Vector3D GetRotationDegrees()
{
Matrix4 &mat = *this;
double Y = -asin(mat.get_M(2,0));
double D = Y;
double C = cos(Y);
Y *= GRAD_PI;
double rotx, roty, X, Z;
if (fabs(C) > 0.0005f)
{
rotx = mat.get_M(2,2) / C;
roty = mat.get_M(2,1) / C;
X = atan2( roty, rotx ) * GRAD_PI;
rotx = mat.get_M(0,0) / C;
roty = mat.get_M(1,0) / C;
Z = atan2( roty, rotx ) * GRAD_PI;
}
else
{
X = 0.0f;
rotx = mat.get_M(1,1);
roty = -mat.get_M(0,1);
Z = atan2( roty, rotx ) * GRAD_PI;
}
// fix values that get below zero
// before it would set (!) values to 360
// that where above 360:
if (X < 0.00) X += 360.00;
if (Y < 0.00) Y += 360.00;
if (Z < 0.00) Z += 360.00;
return Vector3D((float)X, (float)Y, (float)Z);
}
/*
/// Make an inverted rotation matrix from Euler angles. The 4th row and column are unmodified.

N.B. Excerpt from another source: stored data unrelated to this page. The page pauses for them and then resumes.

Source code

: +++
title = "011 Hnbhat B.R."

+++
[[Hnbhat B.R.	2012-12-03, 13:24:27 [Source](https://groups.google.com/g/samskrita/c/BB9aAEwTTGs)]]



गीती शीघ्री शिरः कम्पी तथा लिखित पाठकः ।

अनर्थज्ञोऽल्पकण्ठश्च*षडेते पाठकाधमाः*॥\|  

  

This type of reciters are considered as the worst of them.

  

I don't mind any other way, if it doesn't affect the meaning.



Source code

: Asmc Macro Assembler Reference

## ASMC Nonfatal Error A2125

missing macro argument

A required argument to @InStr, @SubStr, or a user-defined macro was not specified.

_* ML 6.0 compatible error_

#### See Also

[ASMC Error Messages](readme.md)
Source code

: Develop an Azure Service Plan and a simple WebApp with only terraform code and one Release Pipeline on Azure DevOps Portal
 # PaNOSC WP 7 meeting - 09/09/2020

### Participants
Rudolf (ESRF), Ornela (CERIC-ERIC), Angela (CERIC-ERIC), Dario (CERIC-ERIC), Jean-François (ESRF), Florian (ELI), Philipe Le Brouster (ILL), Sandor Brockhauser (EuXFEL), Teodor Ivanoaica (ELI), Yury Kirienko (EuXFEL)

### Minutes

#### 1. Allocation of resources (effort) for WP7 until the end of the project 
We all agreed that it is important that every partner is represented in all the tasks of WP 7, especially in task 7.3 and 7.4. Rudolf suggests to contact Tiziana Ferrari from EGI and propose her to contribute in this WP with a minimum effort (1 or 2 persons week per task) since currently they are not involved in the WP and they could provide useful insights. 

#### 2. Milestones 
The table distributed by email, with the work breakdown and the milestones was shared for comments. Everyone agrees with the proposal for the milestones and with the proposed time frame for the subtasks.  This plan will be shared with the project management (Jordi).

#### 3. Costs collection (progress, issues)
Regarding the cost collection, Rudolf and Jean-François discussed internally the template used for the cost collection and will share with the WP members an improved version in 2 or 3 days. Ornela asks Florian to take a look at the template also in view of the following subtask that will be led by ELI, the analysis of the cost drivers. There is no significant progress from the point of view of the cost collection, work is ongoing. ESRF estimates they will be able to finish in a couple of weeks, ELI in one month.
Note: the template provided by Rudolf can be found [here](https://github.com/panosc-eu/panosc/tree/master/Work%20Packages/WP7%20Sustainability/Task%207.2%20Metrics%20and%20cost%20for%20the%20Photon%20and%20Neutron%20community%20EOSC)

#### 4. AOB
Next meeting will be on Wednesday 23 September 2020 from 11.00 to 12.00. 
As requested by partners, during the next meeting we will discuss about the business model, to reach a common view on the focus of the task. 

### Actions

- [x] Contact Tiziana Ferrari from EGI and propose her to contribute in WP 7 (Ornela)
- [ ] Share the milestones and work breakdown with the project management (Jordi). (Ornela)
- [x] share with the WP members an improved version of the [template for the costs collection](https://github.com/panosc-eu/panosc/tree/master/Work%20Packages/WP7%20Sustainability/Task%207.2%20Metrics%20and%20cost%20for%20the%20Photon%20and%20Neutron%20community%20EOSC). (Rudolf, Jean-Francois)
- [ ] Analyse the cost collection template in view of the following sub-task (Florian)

void setInverseRotationRadians( const Vector3D& rotation );
/// Make an inverted rotation matrix from Euler angles. The 4th row and column are unmodified.

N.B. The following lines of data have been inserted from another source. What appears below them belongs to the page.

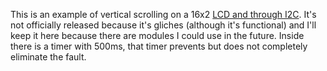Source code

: This is an example of vertical scrolling on a 16x2 [LCD and through I2C](https://github.com/cavearr/icecrystal/tree/master/examples/I2C/LCD). It's not officially released because it's gliches (although it's functional) and I'll keep it here because there are modules I could use in the future. Inside there is a timer with 500ms, that timer prevents but does not completely eliminate the fault.
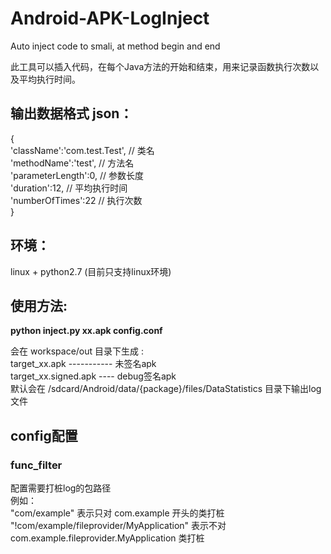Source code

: # Android-APK-LogInject
Auto inject code to smali, at method begin and end

此工具可以插入代码，在每个Java方法的开始和结束，用来记录函数执行次数以及平均执行时间。<br/>

## 输出数据格式 json：
{<br/>
    'className':'com.test.Test', // 类名<br/>
    'methodName':'test',         // 方法名<br/>
    'parameterLength':0,         // 参数长度<br/>
    'duration':12,               // 平均执行时间<br/>
    'numberOfTimes':22           // 执行次数<br/>
}

## 环境：
linux + python2.7 (目前只支持linux环境)

## 使用方法:
**python inject.py xx.apk config.conf**

会在 workspace/out 目录下生成 :<br/>
target_xx.apk ----------- 未签名apk<br/>
target_xx.signed.apk ---- debug签名apk<br/>
默认会在 /sdcard/Android/data/{package}/files/DataStatistics 目录下输出log文件

## config配置
### func_filter
配置需要打桩log的包路径<br/>
  例如：<br/>
  "com/example" 表示只对 com.example 开头的类打桩<br/>
  "!com/example/fileprovider/MyApplication" 表示不对 com.example.fileprovider.MyApplication 类打桩<br/>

void setInverseRotationDegrees( const Vector3D& rotation );
*/
/// Set Scale
void SetScale( Vector3D scale )
{
Members[0] = scale.X;
Members[5] = scale.Y;
Members[10] = scale.Z;
}
/*
/// Translate a vector by the inverse of the translation part of this matrix.
void inverseTranslateVect( Vector3D& vect ) const;
/// Rotate a vector by the inverse of the rotation part of this matrix.

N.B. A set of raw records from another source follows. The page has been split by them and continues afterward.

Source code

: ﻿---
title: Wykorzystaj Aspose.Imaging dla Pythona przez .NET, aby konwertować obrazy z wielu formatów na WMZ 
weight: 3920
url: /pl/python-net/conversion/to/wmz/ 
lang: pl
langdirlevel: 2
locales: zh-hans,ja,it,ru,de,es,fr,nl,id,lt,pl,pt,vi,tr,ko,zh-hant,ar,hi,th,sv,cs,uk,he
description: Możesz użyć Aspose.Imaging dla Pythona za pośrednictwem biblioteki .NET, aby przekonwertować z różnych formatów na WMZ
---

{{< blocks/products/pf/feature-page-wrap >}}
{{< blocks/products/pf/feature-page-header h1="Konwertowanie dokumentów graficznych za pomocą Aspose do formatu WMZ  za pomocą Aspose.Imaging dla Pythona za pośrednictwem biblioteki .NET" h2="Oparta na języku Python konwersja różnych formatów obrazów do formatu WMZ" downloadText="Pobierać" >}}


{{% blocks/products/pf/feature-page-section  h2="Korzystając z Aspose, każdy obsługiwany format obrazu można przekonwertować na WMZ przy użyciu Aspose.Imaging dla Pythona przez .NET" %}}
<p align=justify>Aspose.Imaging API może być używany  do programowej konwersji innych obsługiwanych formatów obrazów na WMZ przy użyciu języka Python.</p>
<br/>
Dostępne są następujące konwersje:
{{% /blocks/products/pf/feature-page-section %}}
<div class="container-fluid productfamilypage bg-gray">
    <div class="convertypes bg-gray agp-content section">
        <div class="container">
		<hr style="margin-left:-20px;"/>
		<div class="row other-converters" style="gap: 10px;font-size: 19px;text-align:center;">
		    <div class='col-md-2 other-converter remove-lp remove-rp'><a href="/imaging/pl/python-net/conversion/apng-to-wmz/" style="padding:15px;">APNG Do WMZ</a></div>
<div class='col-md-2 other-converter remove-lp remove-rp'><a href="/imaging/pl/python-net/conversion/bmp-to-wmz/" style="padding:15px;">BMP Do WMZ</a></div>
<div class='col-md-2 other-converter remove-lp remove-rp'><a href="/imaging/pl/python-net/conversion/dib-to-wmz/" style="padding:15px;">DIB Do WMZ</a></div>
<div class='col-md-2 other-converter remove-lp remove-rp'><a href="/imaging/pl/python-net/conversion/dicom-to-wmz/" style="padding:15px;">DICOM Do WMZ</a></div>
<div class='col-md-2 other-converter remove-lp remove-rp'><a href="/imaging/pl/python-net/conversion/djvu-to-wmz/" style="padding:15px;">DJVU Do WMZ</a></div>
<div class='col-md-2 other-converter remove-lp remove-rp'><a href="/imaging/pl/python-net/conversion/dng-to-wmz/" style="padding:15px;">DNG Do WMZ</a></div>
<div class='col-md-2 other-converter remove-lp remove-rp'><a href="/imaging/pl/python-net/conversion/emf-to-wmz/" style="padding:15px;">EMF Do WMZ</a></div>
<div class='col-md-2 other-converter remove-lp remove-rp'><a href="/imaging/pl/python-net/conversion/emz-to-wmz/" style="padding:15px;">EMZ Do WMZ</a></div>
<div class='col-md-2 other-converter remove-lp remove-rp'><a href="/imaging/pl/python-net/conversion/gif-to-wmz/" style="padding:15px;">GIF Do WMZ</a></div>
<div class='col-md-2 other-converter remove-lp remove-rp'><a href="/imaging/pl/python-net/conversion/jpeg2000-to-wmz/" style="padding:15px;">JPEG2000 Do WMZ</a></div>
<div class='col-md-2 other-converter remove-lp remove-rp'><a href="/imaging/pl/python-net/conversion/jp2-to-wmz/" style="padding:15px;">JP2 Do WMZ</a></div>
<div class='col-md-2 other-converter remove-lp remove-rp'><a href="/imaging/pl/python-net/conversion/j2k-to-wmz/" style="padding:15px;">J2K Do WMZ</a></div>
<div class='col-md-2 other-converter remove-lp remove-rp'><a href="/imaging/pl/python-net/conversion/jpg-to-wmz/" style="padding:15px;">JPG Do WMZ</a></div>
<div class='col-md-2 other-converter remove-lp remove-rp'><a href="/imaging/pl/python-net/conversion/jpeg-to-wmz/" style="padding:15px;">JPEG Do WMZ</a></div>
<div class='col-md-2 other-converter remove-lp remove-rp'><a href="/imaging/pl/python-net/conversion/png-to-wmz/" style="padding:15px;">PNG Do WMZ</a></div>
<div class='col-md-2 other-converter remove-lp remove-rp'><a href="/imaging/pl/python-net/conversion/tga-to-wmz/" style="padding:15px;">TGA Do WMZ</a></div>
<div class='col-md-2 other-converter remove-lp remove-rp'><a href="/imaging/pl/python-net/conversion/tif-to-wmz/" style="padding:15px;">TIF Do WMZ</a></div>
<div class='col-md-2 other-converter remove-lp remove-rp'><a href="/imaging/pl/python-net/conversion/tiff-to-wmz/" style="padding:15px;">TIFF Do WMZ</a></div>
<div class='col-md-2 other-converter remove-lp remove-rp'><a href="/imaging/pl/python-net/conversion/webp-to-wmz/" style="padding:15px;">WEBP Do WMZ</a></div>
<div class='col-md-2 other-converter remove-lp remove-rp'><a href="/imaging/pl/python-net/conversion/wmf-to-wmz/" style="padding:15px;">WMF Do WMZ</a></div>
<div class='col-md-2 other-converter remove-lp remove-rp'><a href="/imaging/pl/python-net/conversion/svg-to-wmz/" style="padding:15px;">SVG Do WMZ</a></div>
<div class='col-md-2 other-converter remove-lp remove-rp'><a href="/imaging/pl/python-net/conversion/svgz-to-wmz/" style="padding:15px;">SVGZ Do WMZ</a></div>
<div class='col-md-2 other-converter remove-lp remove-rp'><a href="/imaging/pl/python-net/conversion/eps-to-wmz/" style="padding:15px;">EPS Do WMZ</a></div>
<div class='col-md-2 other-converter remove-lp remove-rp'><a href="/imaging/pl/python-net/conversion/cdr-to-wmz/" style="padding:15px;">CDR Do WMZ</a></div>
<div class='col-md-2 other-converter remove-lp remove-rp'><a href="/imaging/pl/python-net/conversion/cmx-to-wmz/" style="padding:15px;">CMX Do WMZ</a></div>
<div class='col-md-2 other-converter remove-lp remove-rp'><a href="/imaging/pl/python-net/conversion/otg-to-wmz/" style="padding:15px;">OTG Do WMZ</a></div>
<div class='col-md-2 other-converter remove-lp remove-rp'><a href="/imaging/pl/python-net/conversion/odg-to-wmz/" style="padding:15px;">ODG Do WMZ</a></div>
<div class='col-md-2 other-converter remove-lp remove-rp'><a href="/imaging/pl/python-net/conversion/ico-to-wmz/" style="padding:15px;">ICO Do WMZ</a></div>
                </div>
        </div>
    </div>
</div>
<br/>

void inverseRotateVect( Vector3D& vect ) const;
/// Rotate a vector by the rotation part of this matrix.
void rotateVect( Vector3D& vect ) const;
*/
/// Transforms the vector by this matrix
void TransformVect( Vector3D& vect)
{
float vector[3];
vector[0] = vect.X*Members[0] + vect.Y*Members[4] + vect.Z*Members[8] + Members[12];
vector[1] = vect.X*Members[1] + vect.Y*Members[5] + vect.Z*Members[9] + Members[13];
vector[2] = vect.X*Members[2] + vect.Y*Members[6] + vect.Z*Members[10] + Members[14];
vect.X = vector[0];
vect.Y = vector[1];
vect.Z = vector[2];
}
/// Transforms input vector by this matrix and stores result in output vector
void TransformVect( const Vector3D& in, Vector3D& out)
{
out.X = in.X*Members[0] + in.Y*Members[4] + in.Z*Members[8] + Members[12];
out.Y = in.X*Members[1] + in.Y*Members[5] + in.Z*Members[9] + Members[13];
out.Z = in.X*Members[2] + in.Y*Members[6] + in.Z*Members[10] + Members[14];
}
/// Translate a vector by the translation part of this matrix.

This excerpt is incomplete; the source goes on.